Landscape architect RPS Group and landscape contractors GT Jones are part of a multidisciplinary team contracted for a Welsh Government road project, working with Costain, CH2M and Atkins.
Costain is currently designing and constructing Section 2 of the A465 Heads of the Valleys project, an 8km section of road between Brynmawr and Gilwern in South Wales. There are significant engineering and environmental challenges involved as the road passes through a number of designated sites, including sites of special scientific interest including the Clydach Gorge within the Brecon Beacons National Park and National Nature Reserves.
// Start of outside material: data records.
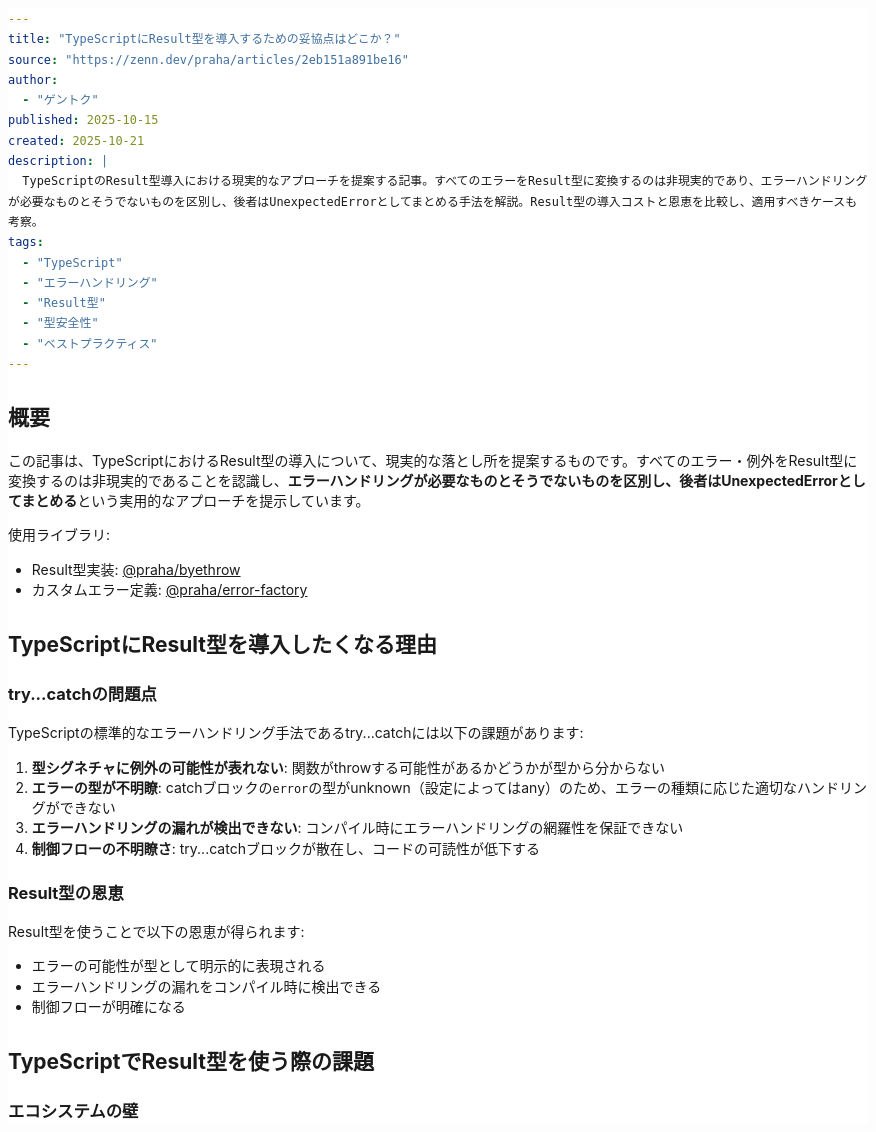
 ```yaml
---
title: "TypeScriptにResult型を導入するための妥協点はどこか？"
source: "https://zenn.dev/praha/articles/2eb151a891be16"
author:
  - "ゲントク"
published: 2025-10-15
created: 2025-10-21
description: |
  TypeScriptのResult型導入における現実的なアプローチを提案する記事。すべてのエラーをResult型に変換するのは非現実的であり、エラーハンドリングが必要なものとそうでないものを区別し、後者はUnexpectedErrorとしてまとめる手法を解説。Result型の導入コストと恩恵を比較し、適用すべきケースも考察。
tags:
  - "TypeScript"
  - "エラーハンドリング"
  - "Result型"
  - "型安全性"
  - "ベストプラクティス"
---
```


## 概要

この記事は、TypeScriptにおけるResult型の導入について、現実的な落とし所を提案するものです。すべてのエラー・例外をResult型に変換するのは非現実的であることを認識し、**エラーハンドリングが必要なものとそうでないものを区別し、後者はUnexpectedErrorとしてまとめる**という実用的なアプローチを提示しています。

使用ライブラリ:

- Result型実装: [@praha/byethrow](https://praha-inc.github.io/byethrow/)
- カスタムエラー定義: [@praha/error-factory](https://github.com/praha-inc/error-factory)

## TypeScriptにResult型を導入したくなる理由

### try...catchの問題点

TypeScriptの標準的なエラーハンドリング手法であるtry...catchには以下の課題があります:

1. **型シグネチャに例外の可能性が表れない**: 関数がthrowする可能性があるかどうかが型から分からない
2. **エラーの型が不明瞭**: catchブロックの`error`の型がunknown（設定によってはany）のため、エラーの種類に応じた適切なハンドリングができない
3. **エラーハンドリングの漏れが検出できない**: コンパイル時にエラーハンドリングの網羅性を保証できない
4. **制御フローの不明瞭さ**: try...catchブロックが散在し、コードの可読性が低下する

### Result型の恩恵

Result型を使うことで以下の恩恵が得られます:

- エラーの可能性が型として明示的に表現される
- エラーハンドリングの漏れをコンパイル時に検出できる
- 制御フローが明確になる

## TypeScriptでResult型を使う際の課題

### エコシステムの壁
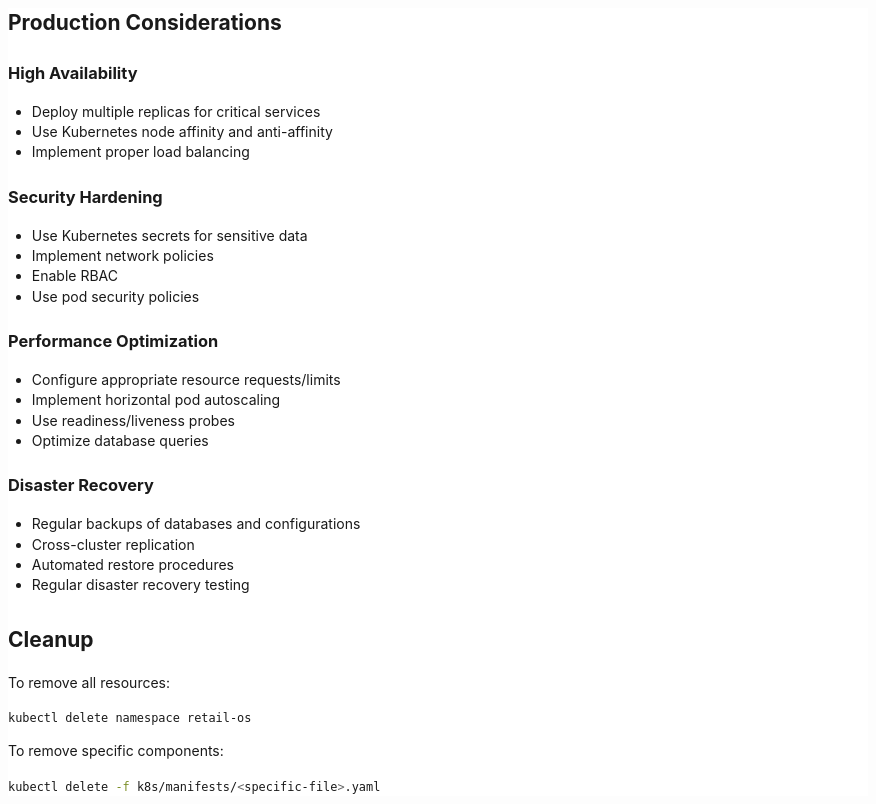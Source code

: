 ## Production Considerations

### High Availability
- Deploy multiple replicas for critical services
- Use Kubernetes node affinity and anti-affinity
- Implement proper load balancing

### Security Hardening
- Use Kubernetes secrets for sensitive data
- Implement network policies
- Enable RBAC
- Use pod security policies

### Performance Optimization
- Configure appropriate resource requests/limits
- Implement horizontal pod autoscaling
- Use readiness/liveness probes
- Optimize database queries

### Disaster Recovery
- Regular backups of databases and configurations
- Cross-cluster replication
- Automated restore procedures
- Regular disaster recovery testing

## Cleanup
To remove all resources:
```bash
kubectl delete namespace retail-os
```

To remove specific components:
```bash
kubectl delete -f k8s/manifests/<specific-file>.yaml
```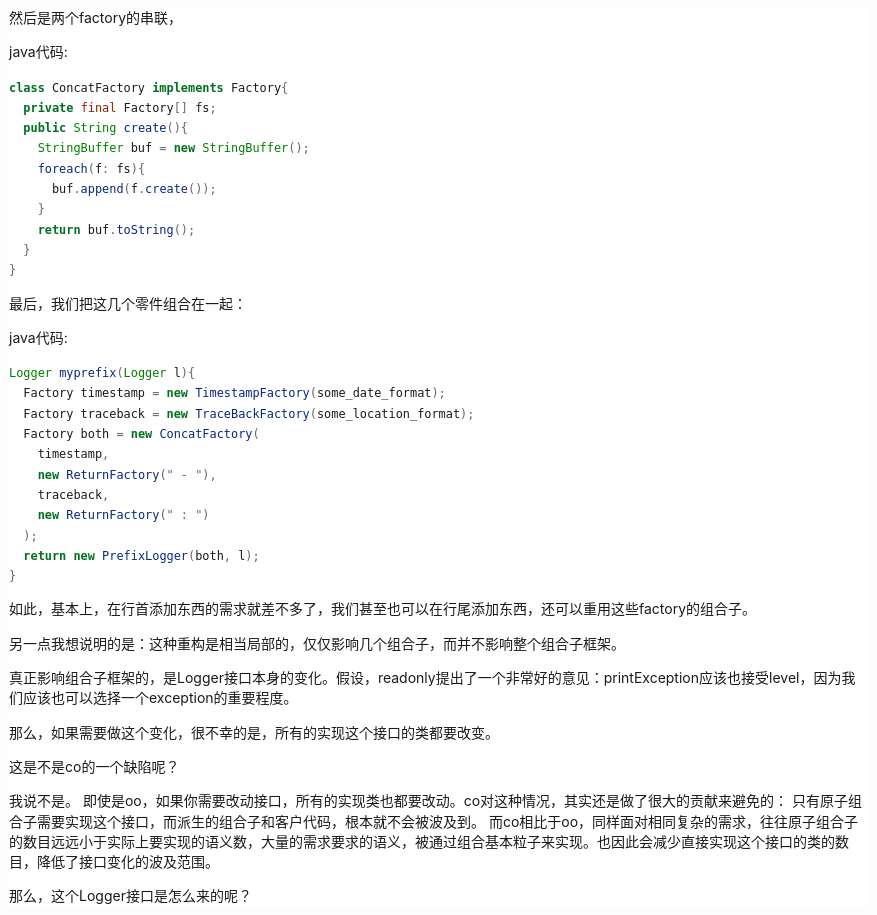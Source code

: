 
然后是两个factory的串联， 

java代码: 
```java
class ConcatFactory implements Factory{ 
  private final Factory[] fs; 
  public String create(){ 
    StringBuffer buf = new StringBuffer(); 
    foreach(f: fs){ 
      buf.append(f.create()); 
    } 
    return buf.toString(); 
  } 
}
```




最后，我们把这几个零件组合在一起： 

java代码: 
```java
Logger myprefix(Logger l){ 
  Factory timestamp = new TimestampFactory(some_date_format); 
  Factory traceback = new TraceBackFactory(some_location_format); 
  Factory both = new ConcatFactory( 
    timestamp, 
    new ReturnFactory(" - "), 
    traceback, 
    new ReturnFactory(" : ") 
  ); 
  return new PrefixLogger(both, l); 
}
```


如此，基本上，在行首添加东西的需求就差不多了，我们甚至也可以在行尾添加东西，还可以重用这些factory的组合子。 

另一点我想说明的是：这种重构是相当局部的，仅仅影响几个组合子，而并不影响整个组合子框架。 


真正影响组合子框架的，是Logger接口本身的变化。假设，readonly提出了一个非常好的意见：printException应该也接受level，因为我们应该也可以选择一个exception的重要程度。 


那么，如果需要做这个变化，很不幸的是，所有的实现这个接口的类都要改变。 

这是不是co的一个缺陷呢？ 


我说不是。 
即使是oo，如果你需要改动接口，所有的实现类也都要改动。co对这种情况，其实还是做了很大的贡献来避免的： 
只有原子组合子需要实现这个接口，而派生的组合子和客户代码，根本就不会被波及到。 
而co相比于oo，同样面对相同复杂的需求，往往原子组合子的数目远远小于实际上要实现的语义数，大量的需求要求的语义，被通过组合基本粒子来实现。也因此会减少直接实现这个接口的类的数目，降低了接口变化的波及范围。 


那么，这个Logger接口是怎么来的呢？ 
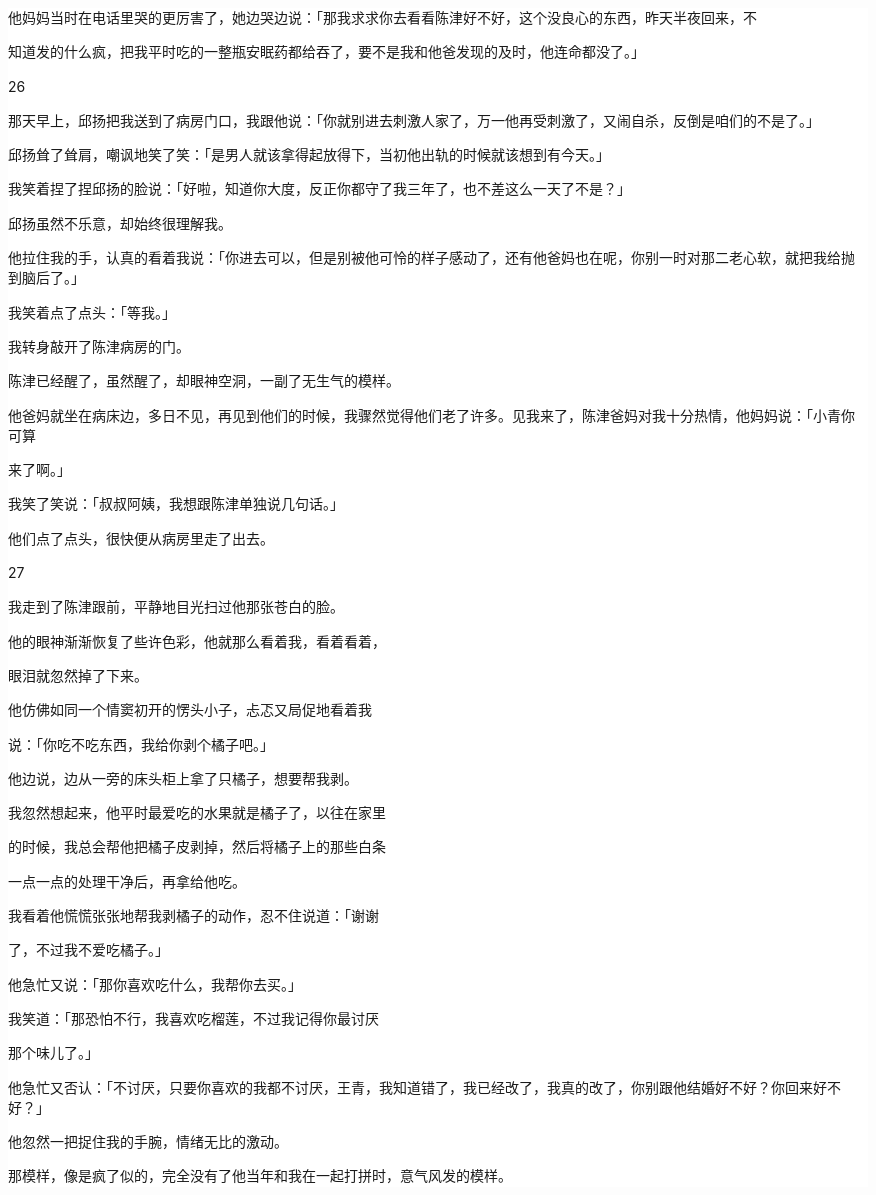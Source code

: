 他妈妈当时在电话里哭的更厉害了，她边哭边说：「那我求求你去看看陈津好不好，这个没良心的东西，昨天半夜回来，不

知道发的什么疯，把我平时吃的一整瓶安眠药都给吞了，要不是我和他爸发现的及时，他连命都没了。」

26

那天早上，邱扬把我送到了病房门口，我跟他说：「你就别进去刺激人家了，万一他再受刺激了，又闹自杀，反倒是咱们的不是了。」

邱扬耸了耸肩，嘲讽地笑了笑：「是男人就该拿得起放得下，当初他出轨的时候就该想到有今天。」

我笑着捏了捏邱扬的脸说：「好啦，知道你大度，反正你都守了我三年了，也不差这么一天了不是？」

邱扬虽然不乐意，却始终很理解我。

他拉住我的手，认真的看着我说：「你进去可以，但是别被他可怜的样子感动了，还有他爸妈也在呢，你别一时对那二老心软，就把我给抛到脑后了。」

我笑着点了点头：「等我。」

我转身敲开了陈津病房的门。

陈津已经醒了，虽然醒了，却眼神空洞，一副了无生气的模样。

他爸妈就坐在病床边，多日不见，再见到他们的时候，我骤然觉得他们老了许多。见我来了，陈津爸妈对我十分热情，他妈妈说：「小青你可算

来了啊。」

我笑了笑说：「叔叔阿姨，我想跟陈津单独说几句话。」

他们点了点头，很快便从病房里走了出去。

27

我走到了陈津跟前，平静地目光扫过他那张苍白的脸。

他的眼神渐渐恢复了些许色彩，他就那么看着我，看着看着，

眼泪就忽然掉了下来。

他仿佛如同一个情窦初开的愣头小子，忐忑又局促地看着我

说：「你吃不吃东西，我给你剥个橘子吧。」

他边说，边从一旁的床头柜上拿了只橘子，想要帮我剥。

我忽然想起来，他平时最爱吃的水果就是橘子了，以往在家里

的时候，我总会帮他把橘子皮剥掉，然后将橘子上的那些白条

一点一点的处理干净后，再拿给他吃。

我看着他慌慌张张地帮我剥橘子的动作，忍不住说道：「谢谢

了，不过我不爱吃橘子。」

他急忙又说：「那你喜欢吃什么，我帮你去买。」

我笑道：「那恐怕不行，我喜欢吃榴莲，不过我记得你最讨厌

那个味儿了。」

他急忙又否认：「不讨厌，只要你喜欢的我都不讨厌，王青，我知道错了，我已经改了，我真的改了，你别跟他结婚好不好？你回来好不好？」

他忽然一把捉住我的手腕，情绪无比的激动。

那模样，像是疯了似的，完全没有了他当年和我在一起打拼时，意气风发的模样。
As part of the project the team is creating new woodland to reinforce the wooded landscape of the gorge and provide foraging habitat for Lesser Horseshoe Bats as well as seeding and growing new sward on the gorge banks.
One particularly delicate operation was the translocation of a Welsh whitebeam, widely considered to be Wales' rarest tree, and which was designated as endangered in 2001, and beech saplings from Cwm Clydach Woodlands to the woodlands.
Naturally occurring beech trees are a rarity in Wales, and those found on the steep-sided slopes of the Cwm Clydach NNR are at the most westerly edge of their range in the UK. Over many generations the strains of Beech trees growing at Cwm Clydach will have adapted in response to these conditions. Translocating beech saplings from within the locality is a way of helping to retain this genetic distinctiveness and to take advantage of stock that is already conditioned for growing successfully within the difficult climate the gorge presents.
This area will be planted with a selection of plants native to Wales. Dingles Nursery in Hereford has so far supplied around 60,000 plants and shrubs for online works and 13,000 for the bat woodlands.
Here contractors have established a woodland habitat, which includes building dead wood piles to provide a home for insects, a food source for bats.
The project partners have also trialled laying an Enkamat erosion control mesh and then also a substrate – Proganics – onto the roadside slopes to provide a soil bed. This should allow better condition for the seed mix to be hydroseeded.
To conserve the limited soil resource on-site they are seeding directly onto ‘as-cut’ faces where possible. Grass establishment on these slopes will be slower but in the longer term they should establish a more diverse sward, Costain said.